SANTIAGO (Reuters) -Chileans headed to the polls on Sunday to vote in the Andean nation’s most divisive presidential election in decades, with two candidates offering starkly different visions for the future from pensions and privatization to human rights.
Voters were choosing between Gabriel Boric, a 35-year-old former student protest leader allied to the Communist Party, and ultra-conservative Jose Antonio Kast, 55, a law-and-order candidate and defender of former dictator Augusto Pinochet.
“I want real change,” said Lucrecia Cornejo, 72, a seamstress while waiting in line to vote for Boric, the candidate for a broad leftist front. She cited inequalities in education, pensions and health that Boric has pledged to fix.
“I want equality, for us not to be as they call us the ‘broken ones’, more fairness in education, health and salaries.”
Kast, who has been likened to Brazilian President Jair Bolsonaro and who has become an icon for Chile’s “unapologetic right,” said in an open letter on Saturday that “two models for the nation are going face-to-face.” He offered “change with order and stability.”
Both candidates come from outside the centrist political mainstream that has largely ruled since Chile returned to democracy in 1990 following the years of Pinochet’s military dictatorship.
The final opinion polls ahead of the run-off election showed Boric widening his lead against Kast, though most polls show a close race.
Both candidates got under 30% of the vote in a fragmented first round vote in November and have been battling hard since then to win over sometimes skeptical moderate voters in the Chile, which is the world’s largest copper producer and has a population of some 19 million.
“It is not that I am 100% with Boric, but now it is time to decide between two opposing options and Boric is my choice,” said Javier Morales, 29, a construction worker.
Florencia Vergara, 25, a dentistry student, was supporting Kast as the “lesser evil” for the economy. “I like his proposals on economic issues, although I don’t agree with all his political ideals,” she said. “But Chile needs a bit of order.”
Boric supporters say he will overhaul the country’s market-oriented economic model that dates back to Pinochet. It has been credited for driving economic growth, but attacked for creating sharp divides between rich and poor.
Kast, meanwhile, has defended Pinochet’s legacy and aimed barbs at Boric for his alliance with the Communist Party in his leftist coalition, which has resonated with supporters.
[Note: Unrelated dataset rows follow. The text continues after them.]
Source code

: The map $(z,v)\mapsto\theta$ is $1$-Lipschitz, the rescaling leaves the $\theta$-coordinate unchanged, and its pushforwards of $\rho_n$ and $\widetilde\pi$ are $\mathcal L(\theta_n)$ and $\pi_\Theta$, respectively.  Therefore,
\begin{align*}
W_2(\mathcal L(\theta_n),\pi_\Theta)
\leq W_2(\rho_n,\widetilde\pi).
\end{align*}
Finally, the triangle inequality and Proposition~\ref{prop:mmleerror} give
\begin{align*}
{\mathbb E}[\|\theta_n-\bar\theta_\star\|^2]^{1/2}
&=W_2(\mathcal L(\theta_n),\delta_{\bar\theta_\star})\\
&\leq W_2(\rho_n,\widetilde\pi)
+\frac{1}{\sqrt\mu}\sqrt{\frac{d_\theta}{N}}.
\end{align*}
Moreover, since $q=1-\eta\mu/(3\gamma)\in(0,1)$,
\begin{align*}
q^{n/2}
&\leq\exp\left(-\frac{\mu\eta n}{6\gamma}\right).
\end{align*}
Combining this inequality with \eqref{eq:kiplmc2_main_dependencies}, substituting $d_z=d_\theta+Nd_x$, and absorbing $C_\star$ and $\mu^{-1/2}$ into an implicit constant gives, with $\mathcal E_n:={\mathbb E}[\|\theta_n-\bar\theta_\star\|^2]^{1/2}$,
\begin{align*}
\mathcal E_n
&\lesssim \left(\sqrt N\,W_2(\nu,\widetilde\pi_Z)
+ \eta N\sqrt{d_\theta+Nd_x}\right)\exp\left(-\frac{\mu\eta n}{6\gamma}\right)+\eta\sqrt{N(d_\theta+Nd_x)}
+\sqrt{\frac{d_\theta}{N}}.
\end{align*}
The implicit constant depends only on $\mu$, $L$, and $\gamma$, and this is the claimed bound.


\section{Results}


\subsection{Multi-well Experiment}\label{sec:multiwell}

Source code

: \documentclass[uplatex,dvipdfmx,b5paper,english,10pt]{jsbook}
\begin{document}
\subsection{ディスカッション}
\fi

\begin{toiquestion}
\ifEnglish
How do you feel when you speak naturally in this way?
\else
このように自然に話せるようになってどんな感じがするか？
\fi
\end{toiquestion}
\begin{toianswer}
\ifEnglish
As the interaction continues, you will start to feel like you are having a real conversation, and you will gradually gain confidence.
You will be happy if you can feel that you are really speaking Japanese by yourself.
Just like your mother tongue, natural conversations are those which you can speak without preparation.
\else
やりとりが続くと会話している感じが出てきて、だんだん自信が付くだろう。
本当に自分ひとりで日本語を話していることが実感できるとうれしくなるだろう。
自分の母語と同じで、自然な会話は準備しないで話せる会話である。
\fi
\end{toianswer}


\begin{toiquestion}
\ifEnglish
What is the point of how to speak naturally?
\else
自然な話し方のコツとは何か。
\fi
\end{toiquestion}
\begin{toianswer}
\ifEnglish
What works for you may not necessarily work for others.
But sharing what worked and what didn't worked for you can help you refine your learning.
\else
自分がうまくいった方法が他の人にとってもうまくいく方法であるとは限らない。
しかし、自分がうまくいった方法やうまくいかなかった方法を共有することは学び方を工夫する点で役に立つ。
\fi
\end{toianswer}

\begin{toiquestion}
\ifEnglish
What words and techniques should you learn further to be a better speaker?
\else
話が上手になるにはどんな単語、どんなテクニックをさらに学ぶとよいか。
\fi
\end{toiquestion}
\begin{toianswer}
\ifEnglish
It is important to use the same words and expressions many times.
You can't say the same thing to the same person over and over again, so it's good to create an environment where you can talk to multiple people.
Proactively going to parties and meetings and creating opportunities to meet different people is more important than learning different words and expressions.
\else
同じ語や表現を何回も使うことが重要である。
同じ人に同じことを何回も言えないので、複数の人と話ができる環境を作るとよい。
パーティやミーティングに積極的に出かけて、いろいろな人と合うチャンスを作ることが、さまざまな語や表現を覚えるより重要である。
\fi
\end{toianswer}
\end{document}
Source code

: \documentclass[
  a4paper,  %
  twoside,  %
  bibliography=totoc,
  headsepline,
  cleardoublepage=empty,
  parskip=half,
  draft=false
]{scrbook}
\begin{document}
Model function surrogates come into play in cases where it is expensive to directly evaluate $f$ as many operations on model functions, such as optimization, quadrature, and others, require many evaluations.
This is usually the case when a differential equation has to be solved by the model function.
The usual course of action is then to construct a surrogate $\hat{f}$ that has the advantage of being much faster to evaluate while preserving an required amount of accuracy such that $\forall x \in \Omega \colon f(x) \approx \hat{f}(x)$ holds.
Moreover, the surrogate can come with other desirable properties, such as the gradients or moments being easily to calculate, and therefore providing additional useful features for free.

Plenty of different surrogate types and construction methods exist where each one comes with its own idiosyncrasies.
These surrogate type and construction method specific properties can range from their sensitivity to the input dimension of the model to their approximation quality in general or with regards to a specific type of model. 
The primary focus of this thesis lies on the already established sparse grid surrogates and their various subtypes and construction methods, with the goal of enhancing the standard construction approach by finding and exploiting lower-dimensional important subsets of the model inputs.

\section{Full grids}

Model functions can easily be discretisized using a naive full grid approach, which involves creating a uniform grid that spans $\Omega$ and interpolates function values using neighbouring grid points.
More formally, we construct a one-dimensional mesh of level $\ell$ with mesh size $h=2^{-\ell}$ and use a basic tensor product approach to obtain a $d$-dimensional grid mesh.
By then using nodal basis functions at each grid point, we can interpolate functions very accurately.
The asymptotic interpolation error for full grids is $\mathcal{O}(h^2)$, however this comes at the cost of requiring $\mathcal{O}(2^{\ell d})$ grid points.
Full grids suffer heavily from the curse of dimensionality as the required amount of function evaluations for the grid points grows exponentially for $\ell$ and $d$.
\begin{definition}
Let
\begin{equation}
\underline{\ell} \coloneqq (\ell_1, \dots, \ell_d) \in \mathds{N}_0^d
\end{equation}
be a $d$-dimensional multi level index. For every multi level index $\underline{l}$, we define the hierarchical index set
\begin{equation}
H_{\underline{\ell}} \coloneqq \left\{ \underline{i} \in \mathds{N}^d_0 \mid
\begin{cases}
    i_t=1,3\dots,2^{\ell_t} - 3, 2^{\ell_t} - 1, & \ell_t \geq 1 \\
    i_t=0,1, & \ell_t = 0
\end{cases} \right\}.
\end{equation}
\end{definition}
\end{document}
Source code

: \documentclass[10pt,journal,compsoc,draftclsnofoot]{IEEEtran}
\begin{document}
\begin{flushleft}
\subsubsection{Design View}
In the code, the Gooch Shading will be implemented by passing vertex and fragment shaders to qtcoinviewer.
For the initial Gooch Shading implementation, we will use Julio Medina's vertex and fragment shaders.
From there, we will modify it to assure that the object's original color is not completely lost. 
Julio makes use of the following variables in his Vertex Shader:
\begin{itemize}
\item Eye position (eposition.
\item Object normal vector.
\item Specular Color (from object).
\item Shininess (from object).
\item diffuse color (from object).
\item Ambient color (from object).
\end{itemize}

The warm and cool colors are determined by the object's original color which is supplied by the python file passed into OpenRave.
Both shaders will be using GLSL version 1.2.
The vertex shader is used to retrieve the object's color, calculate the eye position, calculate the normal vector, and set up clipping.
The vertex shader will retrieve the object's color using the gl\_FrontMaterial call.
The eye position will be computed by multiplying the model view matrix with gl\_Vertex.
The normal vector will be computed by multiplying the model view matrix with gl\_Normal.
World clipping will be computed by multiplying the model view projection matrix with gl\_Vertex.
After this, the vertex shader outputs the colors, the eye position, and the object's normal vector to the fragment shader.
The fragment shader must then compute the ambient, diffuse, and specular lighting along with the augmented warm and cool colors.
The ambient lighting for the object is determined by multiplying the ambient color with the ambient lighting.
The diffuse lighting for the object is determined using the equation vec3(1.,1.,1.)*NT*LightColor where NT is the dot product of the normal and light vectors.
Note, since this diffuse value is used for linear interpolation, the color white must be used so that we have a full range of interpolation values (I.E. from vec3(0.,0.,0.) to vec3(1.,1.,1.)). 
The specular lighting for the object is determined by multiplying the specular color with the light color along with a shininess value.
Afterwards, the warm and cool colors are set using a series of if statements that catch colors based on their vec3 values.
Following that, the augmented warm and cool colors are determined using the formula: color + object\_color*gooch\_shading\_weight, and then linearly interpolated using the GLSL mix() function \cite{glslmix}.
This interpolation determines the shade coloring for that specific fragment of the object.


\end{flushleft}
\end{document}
Some Kast voters shouted Chile would “never be Marxist” on Sunday.
“I support José Antonio Kast because he is a just man,” Marisol Araneda, 49, a merchant selling fruits and vegetables, said on Sunday as she headed to vote, adding she feared Boric would take the country in the direction of socialist Venezuela.
Boric, who rose to prominence leading a student protest in 2011 to demand better and more affordable education, wrote in an open letter that his government would make the changes Chileans had demanded in widespread social uprisings in 2019.
“(That means) having a real social security system that doesn’t leave people behind, ending the hateful gap between healthcare for the rich and healthcare for the poor, advancing without hesitation in freedoms and rights for women,” he said.
The 2019 protests, which ran for months and at times turned violent, sparked a formal process to redraft Chile’s decades-old constitution, a text which will face a referendum vote next year.
Businessman Jorge Valdivia, 54, a Boric supporter, said the vote was a chance for the country to close a chapter on the past.
“We can close the dark, damaging and abusive model that benefited a small minority,” he said.